Updated on March 19, 2015

How to Figure "Square Roots" of Numbers that are not Perfect Squares

I am a math tutor. I've been tutoring math since I was in high school back in the last century (well back in the last century). I began in 10th grade tutoring 9th graders in Algebra. The next year, I began tutoring Geometry (my favorite). I also got my first paying tutoring job that year (most of my high school tutoring was volunteer, after school, in the school building).

When I was in college, I tutored high school students in a program called "Upward Bound". I now tutor privately (in my own community) and through an on-line site called "Wyzant".

I bring this up because there are several topics I have noticed trouble my students and I thought this might help them (and other math students) with these subjects (I have other math related lenses).

This is not a lens about using a calculator to find a square root. This is not a lens about finding a square root to its nearest 10th or 100th or 2 places. This is a lens that helps you get from a large number's square root to a smaller number's square root.

In other words, this will show you how to go from ([square root] 20) to (2 ([square root] 5).

Reducing Irrational Square Roots

One of the sorts of problems that shows up on Algebra tests is taking a square root of a number that isn't a perfect square (see a list of all the integers that are perfect squares from 1-625 at the bottom of this lens) and reducing it to an easier to handle version. For example, in the picture here, we start with [square root] 98. But, if you notice when you look at the list, 98 is NOT a perfect square.

98, however, equals 2 X 49. 49 is a perfect square -- it's 7 squared (or 7 X 7). So, as you can see in the second step, [square root] 98 = [square root] 49 X [square root] 2. Or, more succinctly, 7 X [square root] 2.

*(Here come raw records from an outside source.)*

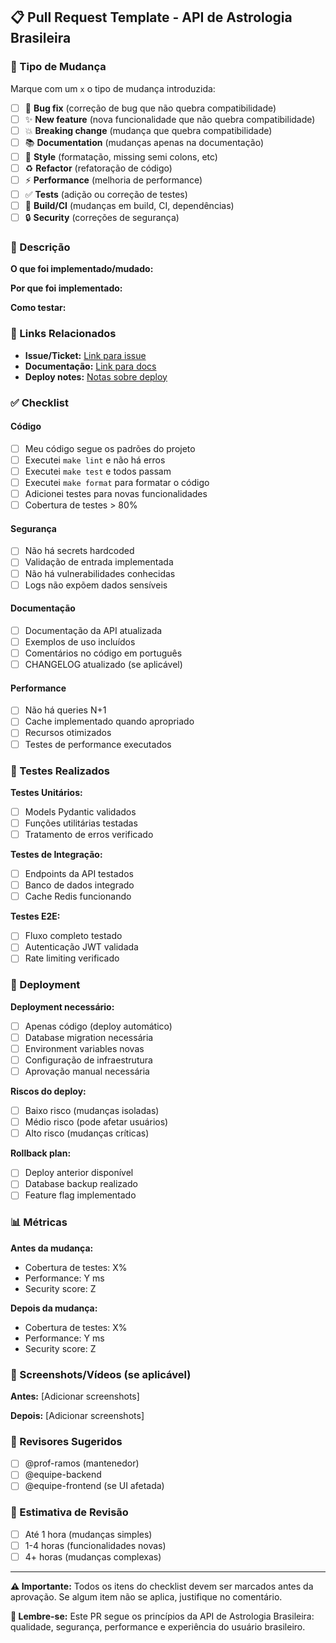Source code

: ## 📋 Pull Request Template - API de Astrologia Brasileira

### 🎯 Tipo de Mudança
Marque com um `x` o tipo de mudança introduzida:
- [ ] 🐛 **Bug fix** (correção de bug que não quebra compatibilidade)
- [ ] ✨ **New feature** (nova funcionalidade que não quebra compatibilidade)
- [ ] 💥 **Breaking change** (mudança que quebra compatibilidade)
- [ ] 📚 **Documentation** (mudanças apenas na documentação)
- [ ] 🎨 **Style** (formatação, missing semi colons, etc)
- [ ] ♻️ **Refactor** (refatoração de código)
- [ ] ⚡ **Performance** (melhoria de performance)
- [ ] ✅ **Tests** (adição ou correção de testes)
- [ ] 🔧 **Build/CI** (mudanças em build, CI, dependências)
- [ ] 🔒 **Security** (correções de segurança)

### 📝 Descrição

**O que foi implementado/mudado:**

**Por que foi implementado:**

**Como testar:**

### 🔗 Links Relacionados

- **Issue/Ticket:** [Link para issue](#)
- **Documentação:** [Link para docs](#)
- **Deploy notes:** [Notas sobre deploy](#)

### ✅ Checklist

#### Código
- [ ] Meu código segue os padrões do projeto
- [ ] Executei `make lint` e não há erros
- [ ] Executei `make test` e todos passam
- [ ] Executei `make format` para formatar o código
- [ ] Adicionei testes para novas funcionalidades
- [ ] Cobertura de testes > 80%

#### Segurança
- [ ] Não há secrets hardcoded
- [ ] Validação de entrada implementada
- [ ] Não há vulnerabilidades conhecidas
- [ ] Logs não expõem dados sensíveis

#### Documentação
- [ ] Documentação da API atualizada
- [ ] Exemplos de uso incluídos
- [ ] Comentários no código em português
- [ ] CHANGELOG atualizado (se aplicável)

#### Performance
- [ ] Não há queries N+1
- [ ] Cache implementado quando apropriado
- [ ] Recursos otimizados
- [ ] Testes de performance executados

### 🧪 Testes Realizados

**Testes Unitários:**
- [ ] Models Pydantic validados
- [ ] Funções utilitárias testadas
- [ ] Tratamento de erros verificado

**Testes de Integração:**
- [ ] Endpoints da API testados
- [ ] Banco de dados integrado
- [ ] Cache Redis funcionando

**Testes E2E:**
- [ ] Fluxo completo testado
- [ ] Autenticação JWT validada
- [ ] Rate limiting verificado

### 🚀 Deployment

**Deployment necessário:**
- [ ] Apenas código (deploy automático)
- [ ] Database migration necessária
- [ ] Environment variables novas
- [ ] Configuração de infraestrutura
- [ ] Aprovação manual necessária

**Riscos do deploy:**
- [ ] Baixo risco (mudanças isoladas)
- [ ] Médio risco (pode afetar usuários)
- [ ] Alto risco (mudanças críticas)

**Rollback plan:**
- [ ] Deploy anterior disponível
- [ ] Database backup realizado
- [ ] Feature flag implementado

### 📊 Métricas

**Antes da mudança:**
- Cobertura de testes: X%
- Performance: Y ms
- Security score: Z

**Depois da mudança:**
- Cobertura de testes: X%
- Performance: Y ms
- Security score: Z

### 🎨 Screenshots/Vídeos (se aplicável)

**Antes:**
[Adicionar screenshots]

**Depois:**
[Adicionar screenshots]

### 👥 Revisores Sugeridos

- [ ] @prof-ramos (mantenedor)
- [ ] @equipe-backend
- [ ] @equipe-frontend (se UI afetada)

### 📅 Estimativa de Revisão

- [ ] Até 1 hora (mudanças simples)
- [ ] 1-4 horas (funcionalidades novas)
- [ ] 4+ horas (mudanças complexas)

---

**⚠️ Importante:** Todos os itens do checklist devem ser marcados antes da aprovação. Se algum item não se aplica, justifique no comentário.

**🎯 Lembre-se:** Este PR segue os princípios da API de Astrologia Brasileira: qualidade, segurança, performance e experiência do usuário brasileiro.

If the number you are trying to divide is one you don't know (as in you can't tell right away by looking at it what perfect square might be a factor), check out Lowest Common Denominator to see how to break numbers into their factors. Or, if the number is low enough, you can look at the list of squares from 1-625 further down in this lens and work from there.

Perfect Squares

This is a list of the first 25 positive integers with their squares.

  1. 1
  2. 4
  3. 9
  4. 16
  5. 25
  6. 36
  7. 49
  8. 64
  9. 81
  10. 100
  11. 121
  12. 144
  13. 169
  14. 196
  15. 225
  16. 256
  17. 289
  18. 324
  19. 361
  20. 400
  21. 441
  22. 484
  23. 529
  24. 576
  25. 625

Compugraph Designs Arts Now Site

"Arts Now" is another "Print on Demand" site. They have a nice collection of clocks and watches, including the one pictured here (with math symbols on it). Click on the picture to see the entire math clock collection on the Arts Now site.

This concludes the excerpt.